On January 25, 2011, Egyptians began 18 days of mass protests that eventually drove President Hosni Mubarak to resign from the presidency after 29 years in power. In the wake of Mubarak’s resignation, a Supreme Council of the Armed Forces (SCAF)—made up entirely of military officers who enjoyed leading positions under Mubarak—has exercised executive authority directly and via an interim cabinet. The SCAF oversaw a March 2011 referendum that approved amendments to Egypt’s constitution, and also issued new laws on the formation of political parties and the conduct of parliamentary elections. The amended constitution laid out a transitional framework in which the elected People’s Assembly and Shura Council, in conjunction with the SCAF, were to select members for a 100-person Constituent Assembly to draft a new constitution subject to a referendum.

Legislative elections held in late 2011 and early 2012 granted significant majorities to Islamist political parties, including the Muslim Brotherhood’s Freedom and Justice party. The SCAF and various non-Islamist forces challenged the legislature’s efforts to select members for the Constituent Assembly, and a court ruling found the legislative electoral law unconstitutional, putting the recent election results and the future of the Islamist-dominated parliament in doubt. As polls closed for the final round of Egypt’s June 2012 presidential election, the SCAF issued further amendments to the transitional constitution, granting itself sweeping powers to appoint members of the Constituent Assembly, enforce martial law, and remain immune from oversight by the newly elected president. Muslim Brotherhood candidate Mohammed Morsi has claimed victory in the poll.
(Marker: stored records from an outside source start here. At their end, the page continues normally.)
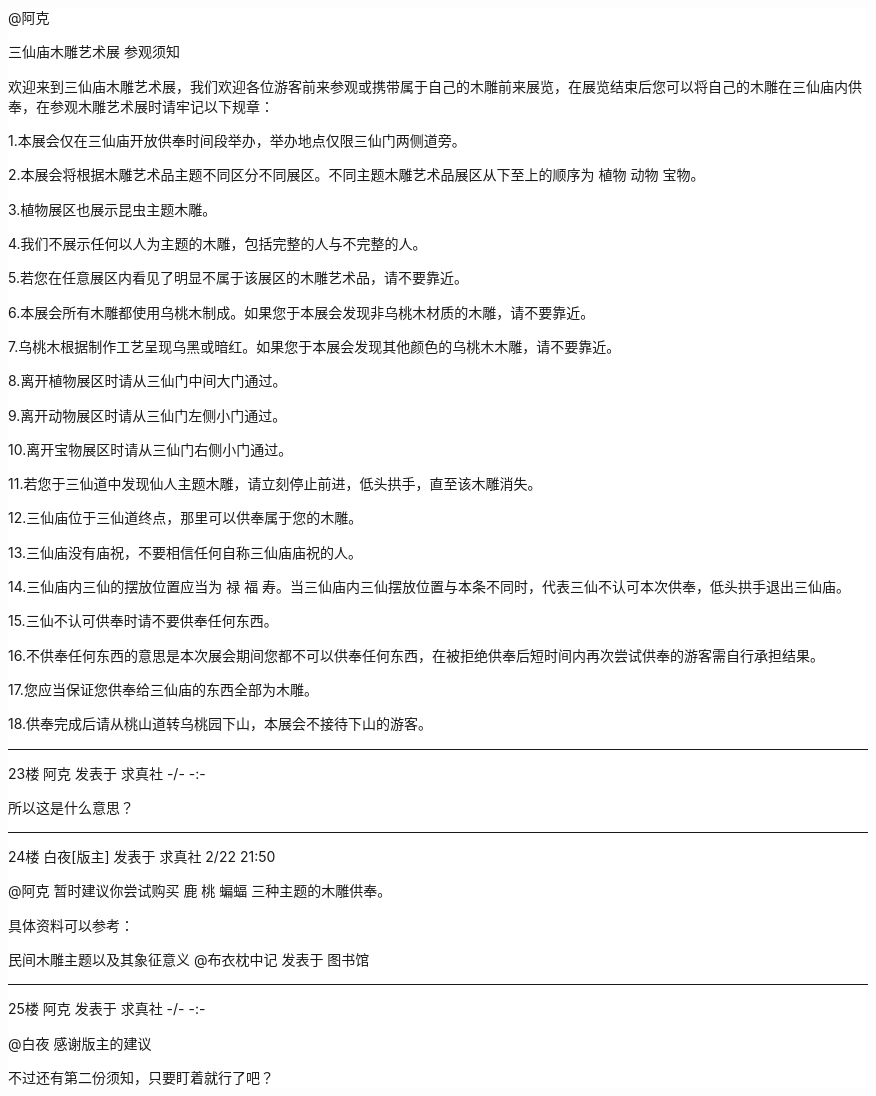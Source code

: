 @阿克

三仙庙木雕艺术展 参观须知

欢迎来到三仙庙木雕艺术展，我们欢迎各位游客前来参观或携带属于自己的木雕前来展览，在展览结束后您可以将自己的木雕在三仙庙内供奉，在参观木雕艺术展时请牢记以下规章：

1.本展会仅在三仙庙开放供奉时间段举办，举办地点仅限三仙门两侧道旁。

2.本展会将根据木雕艺术品主题不同区分不同展区。不同主题木雕艺术品展区从下至上的顺序为 植物 动物 宝物。

3.植物展区也展示昆虫主题木雕。

4.我们不展示任何以人为主题的木雕，包括完整的人与不完整的人。

5.若您在任意展区内看见了明显不属于该展区的木雕艺术品，请不要靠近。

6.本展会所有木雕都使用乌桃木制成。如果您于本展会发现非乌桃木材质的木雕，请不要靠近。

7.乌桃木根据制作工艺呈现乌黑或暗红。如果您于本展会发现其他颜色的乌桃木木雕，请不要靠近。

8.离开植物展区时请从三仙门中间大门通过。

9.离开动物展区时请从三仙门左侧小门通过。

10.离开宝物展区时请从三仙门右侧小门通过。

11.若您于三仙道中发现仙人主题木雕，请立刻停止前进，低头拱手，直至该木雕消失。

12.三仙庙位于三仙道终点，那里可以供奉属于您的木雕。

13.三仙庙没有庙祝，不要相信任何自称三仙庙庙祝的人。

14.三仙庙内三仙的摆放位置应当为 禄 福 寿。当三仙庙内三仙摆放位置与本条不同时，代表三仙不认可本次供奉，低头拱手退出三仙庙。

15.三仙不认可供奉时请不要供奉任何东西。

16.不供奉任何东西的意思是本次展会期间您都不可以供奉任何东西，在被拒绝供奉后短时间内再次尝试供奉的游客需自行承担结果。

17.您应当保证您供奉给三仙庙的东西全部为木雕。

18.供奉完成后请从桃山道转乌桃园下山，本展会不接待下山的游客。

___

23楼 阿克 发表于 求真社 -/- -:-

所以这是什么意思？

___

24楼 白夜\[版主\] 发表于 求真社 2/22 21:50

@阿克 暂时建议你尝试购买 鹿 桃 蝙蝠 三种主题的木雕供奉。

具体资料可以参考：

民间木雕主题以及其象征意义 @布衣枕中记 发表于 图书馆

___

25楼 阿克 发表于 求真社 -/- -:-

@白夜 感谢版主的建议

不过还有第二份须知，只要盯着就行了吧？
This report provides a brief overview of the transition thus far and information on U.S. foreign aid to Egypt. The United States has provided significant military and economic assistance to Egypt since the late 1970s. U.S. policy makers have routinely justified aid to Egypt as an investment in regional stability, built primarily on long-running military cooperation and on sustaining the March 1979 Egyptian-Israeli peace treaty. Successive U.S. Administrations have viewed Egypt’s government as generally influencing developments in the Middle East in line with U.S. interests. U.S. policy makers are now grappling with complex questions about the future of U.S.-Egypt relations, and these debates and events in Egypt are shaping consideration of appropriations and authorization legislation in the 112th Congress.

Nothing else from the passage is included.